Both favor texture over temperature when judging their steaks. Mangin instructs his line cooks to drop their reliance on thermometers and instead use cake testers, stabbing them inside the meat for five to ten seconds and pressing them against the inside of their wrists. The tester stick gets progressively warmer as the steak cooks, he said.
Fish also show their own signs of progression as they cook. In what’s known as the Maillard reaction, a cut of salmon will start browning underneath and lift itself off the grill as it caramelizes, Mangin said. Flip it too soon and the fish will stick to the grill.
“It’ll tell you when it’s ready,” Mangin said.

His grilled salmon is served over a mound of cauliflower and a minced golden raisin gremolata. He understands there are proponents of salmon skin — including the family of American Elm owner Bob Reiter — but he prefers to cut it off of every fillet for a more evenly cooked product.
For his squash cavatelli, he grills squash directly over the fire until the skins are fully black and charred.
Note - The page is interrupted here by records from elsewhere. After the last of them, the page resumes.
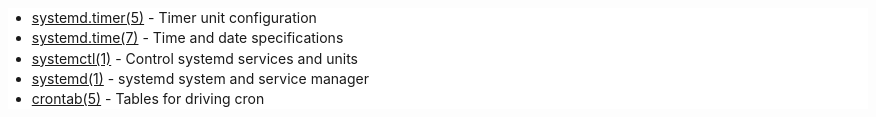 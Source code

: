 - [systemd.timer(5)](https://www.freedesktop.org/software/systemd/man/systemd.timer.html) - Timer unit configuration
- [systemd.time(7)](https://www.freedesktop.org/software/systemd/man/systemd.time.html) - Time and date specifications
- [systemctl(1)](https://www.freedesktop.org/software/systemd/man/systemctl.html) - Control systemd services and units
- [systemd(1)](https://www.freedesktop.org/software/systemd/man/systemd.html) - systemd system and service manager
- [crontab(5)](https://man7.org/linux/man-pages/man5/crontab.5.html) - Tables for driving cron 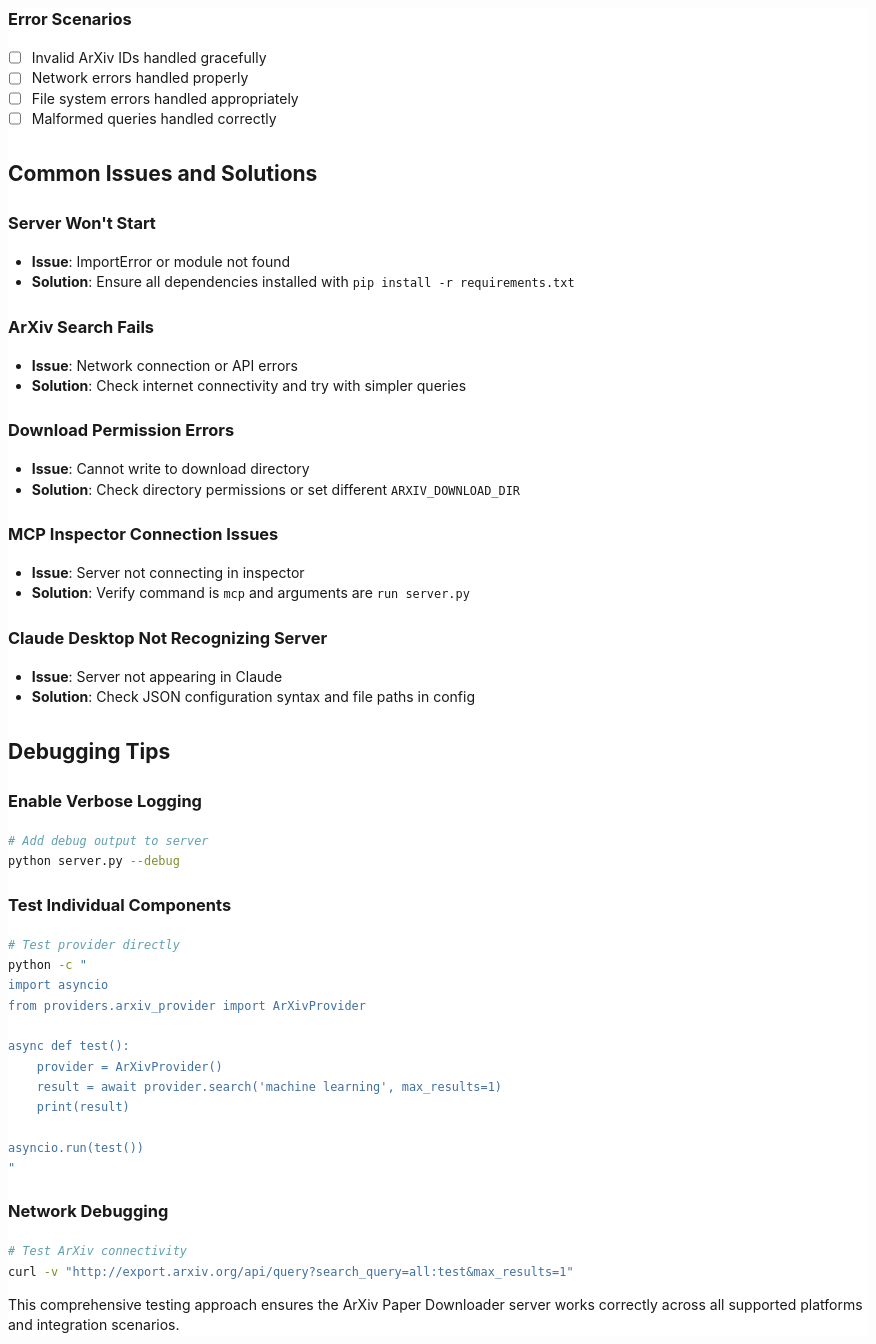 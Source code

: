 ### Error Scenarios
- [ ] Invalid ArXiv IDs handled gracefully
- [ ] Network errors handled properly
- [ ] File system errors handled appropriately
- [ ] Malformed queries handled correctly

## Common Issues and Solutions

### Server Won't Start
- **Issue**: ImportError or module not found
- **Solution**: Ensure all dependencies installed with `pip install -r requirements.txt`

### ArXiv Search Fails
- **Issue**: Network connection or API errors
- **Solution**: Check internet connectivity and try with simpler queries

### Download Permission Errors
- **Issue**: Cannot write to download directory
- **Solution**: Check directory permissions or set different `ARXIV_DOWNLOAD_DIR`

### MCP Inspector Connection Issues
- **Issue**: Server not connecting in inspector
- **Solution**: Verify command is `mcp` and arguments are `run server.py`

### Claude Desktop Not Recognizing Server
- **Issue**: Server not appearing in Claude
- **Solution**: Check JSON configuration syntax and file paths in config

## Debugging Tips

### Enable Verbose Logging
```bash
# Add debug output to server
python server.py --debug
```

### Test Individual Components
```bash
# Test provider directly
python -c "
import asyncio
from providers.arxiv_provider import ArXivProvider

async def test():
    provider = ArXivProvider()
    result = await provider.search('machine learning', max_results=1)
    print(result)

asyncio.run(test())
"
```

### Network Debugging
```bash
# Test ArXiv connectivity
curl -v "http://export.arxiv.org/api/query?search_query=all:test&max_results=1"
```

This comprehensive testing approach ensures the ArXiv Paper Downloader server works correctly across all supported platforms and integration scenarios.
From there, they’re sliced and tossed inside a smoker, where the squash develops into a sauce that forms the foundation of the pasta dish.
Stirred with a little garlic, butter and fishy bonito flakes, everything but the skin of the squash is served with the cavatelli and topped with anchovies, lemon zest and drizzled herb oil that add acidity and fragrance to the savory sauce.
All in all, it’s a two-day process that begins on the grill.
“Patience is necessary, but finesse can conquer — usually,” Mangin said. “Just because you burn something doesn’t mean it’s ruined.”